Rendered images with source text
**********

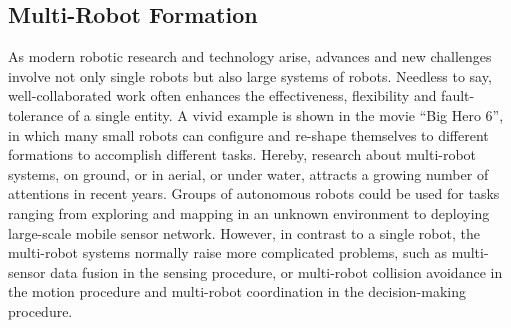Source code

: \subsection{Multi-Robot Formation}

As modern robotic research and technology arise, advances and new challenges
involve not only single robots but also large systems of robots. 
Needless to say, well-collaborated work often enhances the effectiveness, flexibility and
fault-tolerance of a single entity. 
A vivid example is shown in the movie ``Big Hero 6'', in which many small robots can configure and re-shape themselves to different formations to accomplish different tasks.
Hereby, research about multi-robot systems, on ground, or in aerial, or under water, attracts a growing number of attentions in recent years\cite{CaoFukKahMen95, DudJenMilWil96, BahSoySah03}. 
Groups of autonomous robots could be used for tasks ranging from exploring and mapping in an unknown environment to deploying large-scale mobile sensor network. 
However, in contrast to a single robot, the multi-robot systems normally raise more complicated problems, such as multi-sensor data fusion in the sensing procedure, or multi-robot collision
avoidance in the motion procedure and multi-robot coordination in the decision-making procedure.

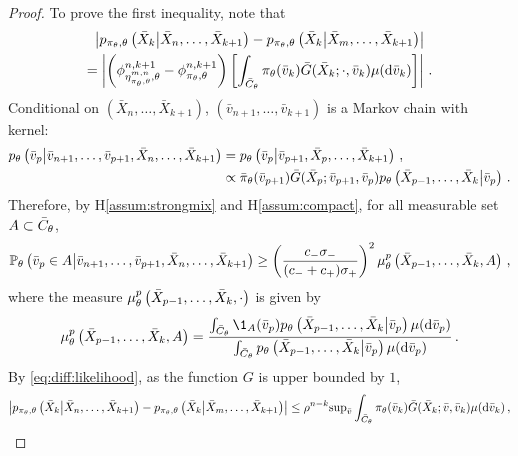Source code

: \begin{proof}
To prove the first inequality, note that
\begin{multline}
\left|p_{\pi_{\theta},\theta}\left(\bar X_{k}\middle| \bar X_{n},\ldots,\bar X_{k+1}\right) - p_{\pi_{\theta},\theta}\left(\bar X_{k}\middle| \bar X_{m},\ldots,\bar X_{k+1}\right)\right|\\
= \left|\left(\phi^{n,k+1}_{\eta^{m,n}_{\pi_{\theta},\theta},\theta} - \phi^{n,k+1}_{\pi_{\theta},\theta}\right)\left[\int_{\bar C_{\theta}}\pi_{\theta}(\bar v_{k})\bar G(\bar X_{k};\cdot,\bar v_{k})\mu(\mathrm{d} \bar v_{k})\right]\right|\,.\label{eq:diff:likelihood}
\end{multline}
Conditional on $(\bar X_n,\ldots,\bar X_{k+1})$, $(\bar v_{n+1},\ldots,\bar v_{k+1})$ is a Markov chain with kernel:
\begin{align*}
p_{\theta}\left(\bar v_{p}\middle | \bar v_{n+1},\ldots, \bar v_{p+1},\bar X_n,\ldots,\bar X_{k+1}\right) &=  p_{\theta}\left(\bar v_{p}\middle |\bar v_{p+1},\bar X_p,\ldots,\bar X_{k+1}\right)\,,\\
&\propto \bar\pi_{\theta}(\bar v_{p+1}) \bar G(\bar X_{p};\bar v_{p+1},\bar v_{p})p_{\theta}\left(\bar X_{p-1},\ldots,\bar X_{k}\middle|\bar v_p\right)\,.
\end{align*}
Therefore, by H\ref{assum:strongmix} and H\ref{assum:compact}, for all measurable set $A\subset \bar C_{\theta}$,
\[
\mathbb{P}_{\theta}\left(\bar v_{p}\in A\middle | \bar v_{n+1},\ldots, \bar v_{p+1},\bar X_n,\ldots,\bar X_{k+1}\right) \ge \left(\frac{c_-\sigma_-}{(c_-+c_+)\sigma_+}\right)^2 \mu^p_{\theta}\left(\bar X_{p-1},\ldots,\bar X_{k},A\right)\,,
\]
where the measure $\mu^p_{\theta}\left(\bar X_{p-1},\ldots,\bar X_{k},\cdot\right)$ is given by
\[
\mu^p_{\param}\left(\bar X_{p-1},\ldots,\bar X_{k},A\right) = \frac{\int_{\bar C_{\param}} \1_{A}(\bar v_p)p_{\param}\left(\bar X_{p-1},\ldots,\bar X_{k}\middle|\bar v_p\right)\mu(\rmd \bar v_p)}{\int_{\bar C_{\param}} p_{\param}\left(\bar X_{p-1},\ldots,\bar X_{k}\middle|\bar v_p\right) \mu(\rmd \bar v_p)}\eqsp.
\]
By \eqref{eq:diff:likelihood}, as the function $G$ is upper bounded by $1$,
\begin{align*}
\left|p_{\pi_{\param},\param}\left(\bar X_{k}\middle| \bar X_{n},\ldots,\bar X_{k+1}\right) - p_{\pi_{\param},\param}\left(\bar X_{k}\middle| \bar X_{m},\ldots,\bar X_{k+1}\right)\right| &\le \rho^{n-k} \sup_{\bar v} \int_{\bar C_{\param}}\pi_{\param}(\bar v_{k})\bar G(\bar X_{k};\bar v,\bar v_{k})\mu(\rmd \bar v_{k})\eqsp,\\

\end{align*}
\end{proof}
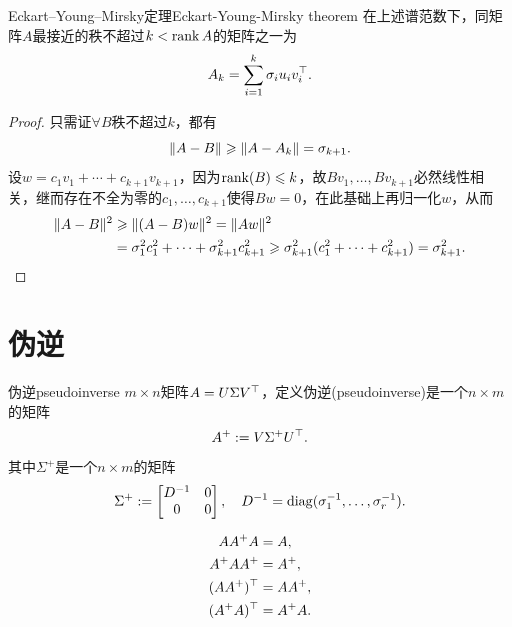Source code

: \begin{theorem}{Eckart--Young--Mirsky定理}{Eckart-Young-Mirsky theorem}
	在上述谱范数下，同矩阵$A$最接近的秩不超过$k < \operatorname{rank} A$的矩阵之一为
	\begin{equation}
		A_k = \sum_{i=1}^k\sigma_iu_iv_i^\top.
	\end{equation}
\end{theorem}
\begin{proof}
	只需证$\forall B$秩不超过$k$，都有
	\begin{equation}\label{eq:la-optimal-low-rank-error}
		\lVert A - B\rVert \geqslant \lVert A - A_k\rVert = \sigma_{k+1}.
	\end{equation}
	设$w = c_1v_1 + \cdots + c_{k+1}v_{k+1}$，因为$\operatorname{rank}(B) \leqslant k$，故$Bv_1,\ldots,Bv_{k+1}$必然线性相关，继而存在不全为零的$c_1,\ldots,c_{k+1}$使得$Bw = 0$，在此基础上再归一化$w$，从而
	\begin{align*}
		\lVert A - B\rVert^2 &\geqslant \lVert(A - B)w\rVert^2 = \lVert Aw\rVert^2\\
		&= \sigma_1^2c_1^2 + \cdots + \sigma_{k+1}^2c_{k+1}^2 \geqslant \sigma_{k+1}^2(c_1^2 + \cdots + c_{k+1}^2) = \sigma_{k+1}^2.
		\qedhere
	\end{align*}
\end{proof}

\section{伪逆}

\begin{definition}{伪逆}{pseudoinverse}
	$m \times n$矩阵$A = U\Sigma V^\top$，定义伪逆(pseudoinverse)是一个$n \times m$的矩阵
	\begin{equation}
		A^+ := V\Sigma^+U^\top.
	\end{equation}
	其中$\Sigma^+$是一个$n \times m$的矩阵
	\begin{equation}\label{eq:la-reciprocal-singular-values}
		\Sigma^+ := \begin{bmatrix}
			D^{-1}&0\\0&0
		\end{bmatrix},\quad D^{-1} = \operatorname{diag}(\sigma_1^{-1},\ldots,\sigma_r^{-1}).
	\end{equation}
\end{definition}

\begin{corollary}
	\begin{subequations}
		\begin{align}
			AA^+A &= A,\\
			A^+AA^+ &= A^+,\\
			(AA^+)^\top &= AA^+,\\
			(A^+A)^\top &= A^+A.
		\end{align}
	\end{subequations}
\end{corollary}

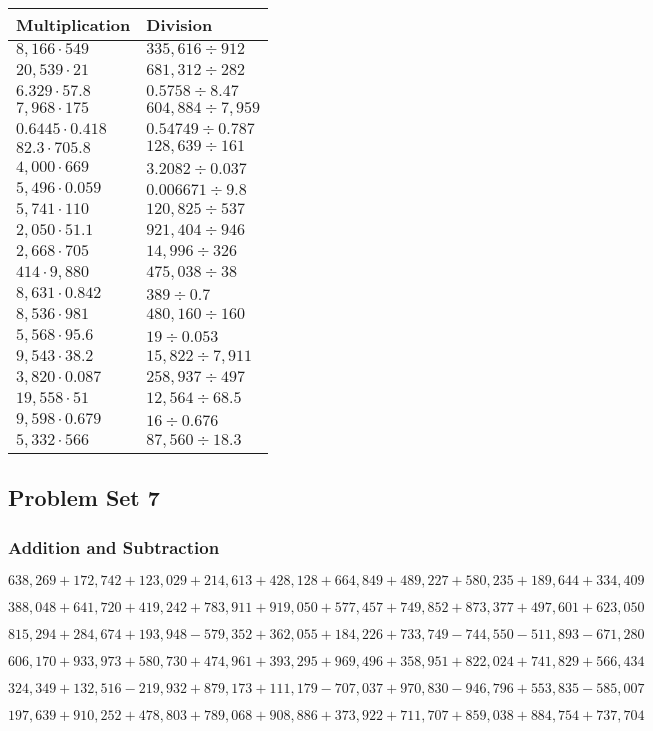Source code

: \begin{longtable}[]{@{}ll@{}}
\toprule
Multiplication & Division\tabularnewline
\midrule
\endhead
\(8,166\cdot549\) & \(335,616÷912\)\tabularnewline
\(20,539\cdot21\) & \(681,312÷282\)\tabularnewline
\(6.329\cdot57.8\) & \(0.5758 ÷8.47\)\tabularnewline
\(7,968\cdot175\) & \(604,884÷7,959\)\tabularnewline
\(0.6445\cdot0.418\) & \(0.54749÷0.787\)\tabularnewline
\(82.3\cdot705.8\) & \(128,639÷161\)\tabularnewline
\(4,000\cdot669\) & \(3.2082÷0.037\)\tabularnewline
\(5,496\cdot0.059\) & \(0.006671÷9.8\)\tabularnewline
\(5,741\cdot110\) & \(120,825÷537\)\tabularnewline
\(2,050\cdot51.1\) & \(921,404÷946\)\tabularnewline
\(2,668\cdot705\) & \(14,996÷326\)\tabularnewline
\(414\cdot9,880\) & \(475,038÷38\)\tabularnewline
\(8,631\cdot0.842\) & \(389÷0.7\)\tabularnewline
\(8,536\cdot981\) & \(480,160÷160\)\tabularnewline
\(5,568\cdot95.6\) & \(19÷0.053\)\tabularnewline
\(9,543\cdot38.2\) & \(15,822÷7,911\)\tabularnewline
\(3,820\cdot0.087\) & \(258,937÷497\)\tabularnewline
\(19,558\cdot51\) & \(12,564÷68.5\)\tabularnewline
\(9,598\cdot0.679\) & \(16÷0.676\)\tabularnewline
\(5,332\cdot566\) & \(87,560÷18.3\)\tabularnewline
\bottomrule
\end{longtable}

\hypertarget{problem-set-7-5}{%
\subsection{Problem Set 7}\label{problem-set-7-5}}

\hypertarget{addition-and-subtraction-312}{%
\subsubsection{Addition and
Subtraction}\label{addition-and-subtraction-312}}

\(638,269+172,742+123,029+214,613+428,128+664,849+489,227+580,235+189,644+ 334,409\)

\(388,048+641,720+419,242+783,911+919,050+577,457+749,852+873,377+497,601+623,050\)

\(815,294+284,674+193,948-579,352+362,055+184,226+733,749-744,550-511,893-671,280\)

\(606,170+933,973+580,730+474,961+393,295+969,496+358,951+822,024+741,829+566,434\)

\(324,349+132,516-219,932+879,173+111,179-707,037+970,830-946,796+553,835-585,007\)

\(197,639+910,252+478,803+789,068+908,886+373,922+711,707+859,038+884,754+737,704\)

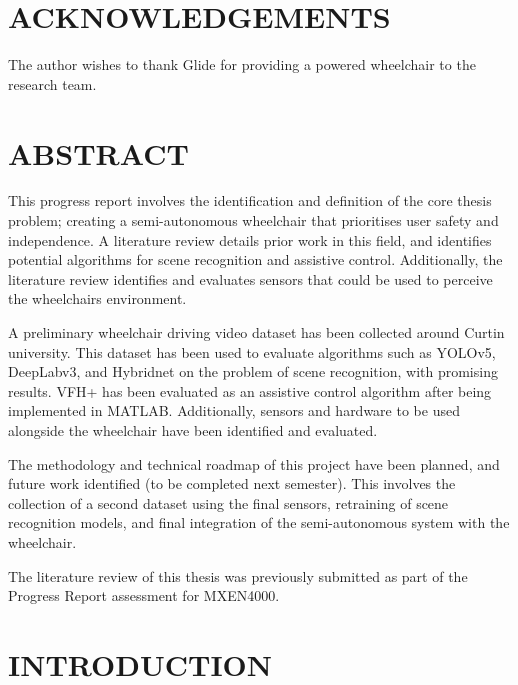 \documentclass[12pt,twoside]{article}
\begin{document}

\thispagestyle{empty}\null\clearpage


\thispagestyle{empty}\null\clearpage

\section*{ACKNOWLEDGEMENTS}
The author wishes to thank Glide for providing a powered wheelchair to the research team.
\cleardoublepage

\section*{ABSTRACT}
This progress report involves the identification and definition of the core thesis problem;
creating a semi-autonomous wheelchair that prioritises user safety and independence.
A literature review details prior work in this field, and identifies potential algorithms
for scene recognition and assistive control. Additionally, the literature review identifies and evaluates
sensors that could be used to perceive the wheelchairs environment.

A preliminary wheelchair driving video dataset has been collected around Curtin university.
This dataset has been used to evaluate algorithms such as YOLOv5, DeepLabv3, and Hybridnet on
the problem of scene recognition, with promising results. VFH+ has been evaluated as an assistive
control algorithm after being implemented in MATLAB. Additionally, sensors and hardware to be used
alongside the wheelchair have been identified and evaluated.

The methodology and technical roadmap of this project have been planned, and future work identified (to be completed
next semester). This involves the collection of a second dataset using the final sensors, retraining of
scene recognition models, and final integration of the semi-autonomous system with the wheelchair.

The literature review of this thesis was previously submitted as part of the Progress Report assessment for MXEN4000.
\cleardoublepage

\renewcommand{\contentsname}{TABLE OF CONTENTS}
\tableofcontents
\pagebreak
\listoffigures
\listoftables
\cleardoublepage
{}

\section{INTRODUCTION}

\cleardoublepage
\end{document}
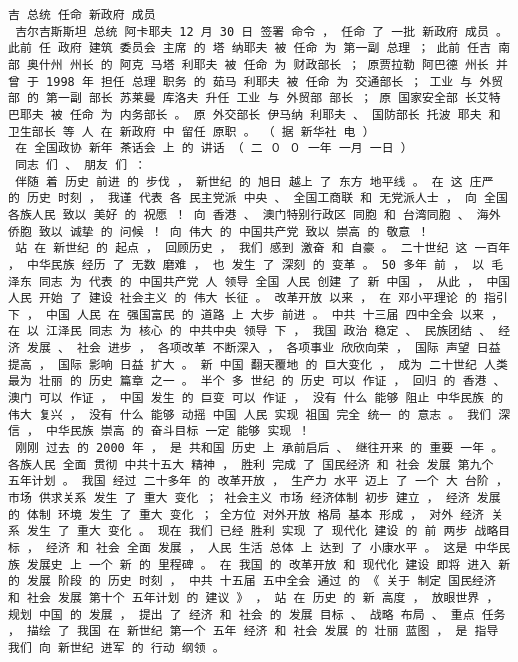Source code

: \documentclass{article}
\begin{document}
\begin{Verbatim}[commandchars=\\\{\}]
 吉 总统 任命 新政府 成员 
 吉尔吉斯斯坦 总统 阿卡耶夫 12 月 30 日 签署 命令 ， 任命 了 一批 新政府 成员 。 此前 任 政府 建筑 委员会 主席 的 塔 纳耶夫 被 任命 为 第一副 总理 ； 此前 任吉 南部 奥什州 州长 的 阿克 马塔 利耶夫 被 任命 为 财政部长 ； 原贾拉勒 阿巴德 州长 并 曾 于 1998 年 担任 总理 职务 的 茹马 利耶夫 被 任命 为 交通部长 ； 工业 与 外贸部 的 第一副 部长 苏莱曼 库洛夫 升任 工业 与 外贸部 部长 ； 原 国家安全部 长艾特 巴耶夫 被 任命 为 内务部长 。 原 外交部长 伊马纳 利耶夫 、 国防部长 托波 耶夫 和 卫生部长 等 人 在 新政府 中 留任 原职 。 （ 据 新华社 电 ） 
 在 全国政协 新年 茶话会 上 的 讲话 （ 二 ０ ０ 一年 一月 一日 ） 
 同志 们 、 朋友 们 ： 
 伴随 着 历史 前进 的 步伐 ， 新世纪 的 旭日 越上 了 东方 地平线 。 在 这 庄严 的 历史 时刻 ， 我谨 代表 各 民主党派 中央 、 全国工商联 和 无党派人士 ， 向 全国 各族人民 致以 美好 的 祝愿 ！ 向 香港 、 澳门特别行政区 同胞 和 台湾同胞 、 海外侨胞 致以 诚挚 的 问候 ！ 向 伟大 的 中国共产党 致以 崇高 的 敬意 ！ 
 站 在 新世纪 的 起点 ， 回顾历史 ， 我们 感到 激奋 和 自豪 。 二十世纪 这 一百年 ， 中华民族 经历 了 无数 磨难 ， 也 发生 了 深刻 的 变革 。 50 多年 前 ， 以 毛泽东 同志 为 代表 的 中国共产党 人 领导 全国 人民 创建 了 新 中国 ， 从此 ， 中国 人民 开始 了 建设 社会主义 的 伟大 长征 。 改革开放 以来 ， 在 邓小平理论 的 指引 下 ， 中国 人民 在 强国富民 的 道路 上 大步 前进 。 中共 十三届 四中全会 以来 ， 在 以 江泽民 同志 为 核心 的 中共中央 领导 下 ， 我国 政治 稳定 、 民族团结 、 经济 发展 、 社会 进步 ， 各项改革 不断深入 ， 各项事业 欣欣向荣 ， 国际 声望 日益 提高 ， 国际 影响 日益 扩大 。 新 中国 翻天覆地 的 巨大变化 ， 成为 二十世纪 人类 最为 壮丽 的 历史 篇章 之一 。 半个 多 世纪 的 历史 可以 作证 ， 回归 的 香港 、 澳门 可以 作证 ， 中国 发生 的 巨变 可以 作证 ， 没有 什么 能够 阻止 中华民族 的 伟大 复兴 ， 没有 什么 能够 动摇 中国 人民 实现 祖国 完全 统一 的 意志 。 我们 深信 ， 中华民族 崇高 的 奋斗目标 一定 能够 实现 ！ 
 刚刚 过去 的 2000 年 ， 是 共和国 历史 上 承前启后 、 继往开来 的 重要 一年 。 各族人民 全面 贯彻 中共十五大 精神 ， 胜利 完成 了 国民经济 和 社会 发展 第九个 五年计划 。 我国 经过 二十多年 的 改革开放 ， 生产力 水平 迈上 了 一个 大 台阶 ， 市场 供求关系 发生 了 重大 变化 ； 社会主义 市场 经济体制 初步 建立 ， 经济 发展 的 体制 环境 发生 了 重大 变化 ； 全方位 对外开放 格局 基本 形成 ， 对外 经济 关系 发生 了 重大 变化 。 现在 我们 已经 胜利 实现 了 现代化 建设 的 前 两步 战略目标 ， 经济 和 社会 全面 发展 ， 人民 生活 总体 上 达到 了 小康水平 。 这是 中华民族 发展史 上 一个 新 的 里程碑 。 在 我国 的 改革开放 和 现代化 建设 即将 进入 新 的 发展 阶段 的 历史 时刻 ， 中共 十五届 五中全会 通过 的 《 关于 制定 国民经济 和 社会 发展 第十个 五年计划 的 建议 》 ， 站 在 历史 的 新 高度 ， 放眼世界 ， 规划 中国 的 发展 ， 提出 了 经济 和 社会 的 发展 目标 、 战略 布局 、 重点 任务 ， 描绘 了 我国 在 新世纪 第一个 五年 经济 和 社会 发展 的 壮丽 蓝图 ， 是 指导 我们 向 新世纪 进军 的 行动 纲领 。 

\end{Verbatim}
\end{document}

**********

■ WHAT THE TASK ASKS ■
Copy only the part of the records that runs from the first line to the line with "Groups of autonomous", ends included, leaving pictures out.

■ EXERCISE RESPONSE ■
Source code

: \subsection{Multi-Robot Formation}

As modern robotic research and technology arise, advances and new challenges
involve not only single robots but also large systems of robots. 
Needless to say, well-collaborated work often enhances the effectiveness, flexibility and
fault-tolerance of a single entity. 
A vivid example is shown in the movie ``Big Hero 6'', in which many small robots can configure and re-shape themselves to different formations to accomplish different tasks.
Hereby, research about multi-robot systems, on ground, or in aerial, or under water, attracts a growing number of attentions in recent years\cite{CaoFukKahMen95, DudJenMilWil96, BahSoySah03}. 
Groups of autonomous robots could be used for tasks ranging from exploring and mapping in an unknown environment to deploying large-scale mobile sensor network. 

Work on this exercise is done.